*Exercise brief*
The output should consist solely of the line containing "### the exercise browser->select an exercise" and the lines that follow it through the end of the data below.

Dataset entries
......

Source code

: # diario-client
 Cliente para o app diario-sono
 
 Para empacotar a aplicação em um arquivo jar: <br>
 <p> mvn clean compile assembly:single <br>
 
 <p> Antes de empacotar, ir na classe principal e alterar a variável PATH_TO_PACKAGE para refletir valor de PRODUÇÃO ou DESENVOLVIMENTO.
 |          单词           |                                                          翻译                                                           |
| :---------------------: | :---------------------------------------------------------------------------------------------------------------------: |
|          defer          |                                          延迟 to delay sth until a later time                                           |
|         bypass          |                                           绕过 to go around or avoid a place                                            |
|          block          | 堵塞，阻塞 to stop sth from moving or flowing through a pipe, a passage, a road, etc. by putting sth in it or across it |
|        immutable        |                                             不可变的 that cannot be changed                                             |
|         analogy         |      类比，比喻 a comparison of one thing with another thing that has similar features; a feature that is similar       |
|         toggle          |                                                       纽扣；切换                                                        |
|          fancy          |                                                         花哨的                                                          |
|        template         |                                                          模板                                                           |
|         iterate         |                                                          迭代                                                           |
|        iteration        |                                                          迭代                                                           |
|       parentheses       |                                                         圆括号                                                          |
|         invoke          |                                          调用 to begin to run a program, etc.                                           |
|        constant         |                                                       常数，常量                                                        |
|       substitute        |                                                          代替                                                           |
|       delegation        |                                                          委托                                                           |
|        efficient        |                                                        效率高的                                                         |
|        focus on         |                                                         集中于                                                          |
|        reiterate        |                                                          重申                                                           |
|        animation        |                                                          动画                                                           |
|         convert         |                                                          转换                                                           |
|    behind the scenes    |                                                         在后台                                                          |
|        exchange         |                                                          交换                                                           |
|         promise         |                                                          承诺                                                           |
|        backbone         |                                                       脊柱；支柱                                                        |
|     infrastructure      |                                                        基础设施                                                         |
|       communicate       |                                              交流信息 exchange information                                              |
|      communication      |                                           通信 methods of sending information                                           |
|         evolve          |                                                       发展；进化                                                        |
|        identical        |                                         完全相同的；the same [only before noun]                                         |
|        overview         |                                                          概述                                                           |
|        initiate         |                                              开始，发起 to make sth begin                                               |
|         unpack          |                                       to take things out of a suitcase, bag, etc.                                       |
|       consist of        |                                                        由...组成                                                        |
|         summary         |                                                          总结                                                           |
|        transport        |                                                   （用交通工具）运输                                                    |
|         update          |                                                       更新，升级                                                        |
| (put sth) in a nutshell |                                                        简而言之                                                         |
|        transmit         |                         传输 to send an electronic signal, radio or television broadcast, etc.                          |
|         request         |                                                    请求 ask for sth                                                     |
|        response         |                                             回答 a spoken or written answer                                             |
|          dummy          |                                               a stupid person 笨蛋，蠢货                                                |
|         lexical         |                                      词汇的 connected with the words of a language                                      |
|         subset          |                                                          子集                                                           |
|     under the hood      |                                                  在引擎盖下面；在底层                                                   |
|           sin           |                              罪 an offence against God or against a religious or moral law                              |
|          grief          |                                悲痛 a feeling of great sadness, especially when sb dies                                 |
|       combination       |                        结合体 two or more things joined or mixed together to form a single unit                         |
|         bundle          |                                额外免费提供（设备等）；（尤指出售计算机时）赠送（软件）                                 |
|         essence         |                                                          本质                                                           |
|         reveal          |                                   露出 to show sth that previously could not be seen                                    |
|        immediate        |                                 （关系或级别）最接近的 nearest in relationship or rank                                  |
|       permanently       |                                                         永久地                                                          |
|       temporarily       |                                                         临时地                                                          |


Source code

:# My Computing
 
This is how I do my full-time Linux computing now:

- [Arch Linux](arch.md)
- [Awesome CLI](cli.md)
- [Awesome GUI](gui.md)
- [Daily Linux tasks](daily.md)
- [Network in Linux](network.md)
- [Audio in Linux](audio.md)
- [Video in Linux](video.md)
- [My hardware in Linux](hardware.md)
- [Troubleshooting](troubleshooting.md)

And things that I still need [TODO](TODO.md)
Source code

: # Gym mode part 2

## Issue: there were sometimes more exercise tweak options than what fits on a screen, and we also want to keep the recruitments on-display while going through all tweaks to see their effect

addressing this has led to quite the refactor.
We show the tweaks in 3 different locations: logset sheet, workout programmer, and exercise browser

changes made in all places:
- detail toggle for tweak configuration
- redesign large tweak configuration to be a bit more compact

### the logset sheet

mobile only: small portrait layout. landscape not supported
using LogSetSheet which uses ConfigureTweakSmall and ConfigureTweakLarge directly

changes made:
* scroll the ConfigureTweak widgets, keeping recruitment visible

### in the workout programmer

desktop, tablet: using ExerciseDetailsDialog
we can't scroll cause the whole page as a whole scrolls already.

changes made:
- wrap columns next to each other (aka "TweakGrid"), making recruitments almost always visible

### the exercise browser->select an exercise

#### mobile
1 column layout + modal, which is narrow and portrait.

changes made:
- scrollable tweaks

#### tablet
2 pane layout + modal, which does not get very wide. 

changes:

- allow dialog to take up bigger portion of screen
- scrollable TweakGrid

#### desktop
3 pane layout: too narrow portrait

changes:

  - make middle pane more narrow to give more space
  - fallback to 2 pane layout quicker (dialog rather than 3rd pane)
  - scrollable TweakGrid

......

*Answer section*
### the exercise browser->select an exercise

#### mobile
1 column layout + modal, which is narrow and portrait.

changes made:
- scrollable tweaks

#### tablet
2 pane layout + modal, which does not get very wide. 

changes:

- allow dialog to take up bigger portion of screen
- scrollable TweakGrid

#### desktop
3 pane layout: too narrow portrait

changes:

  - make middle pane more narrow to give more space
  - fallback to 2 pane layout quicker (dialog rather than 3rd pane)
  - scrollable TweakGrid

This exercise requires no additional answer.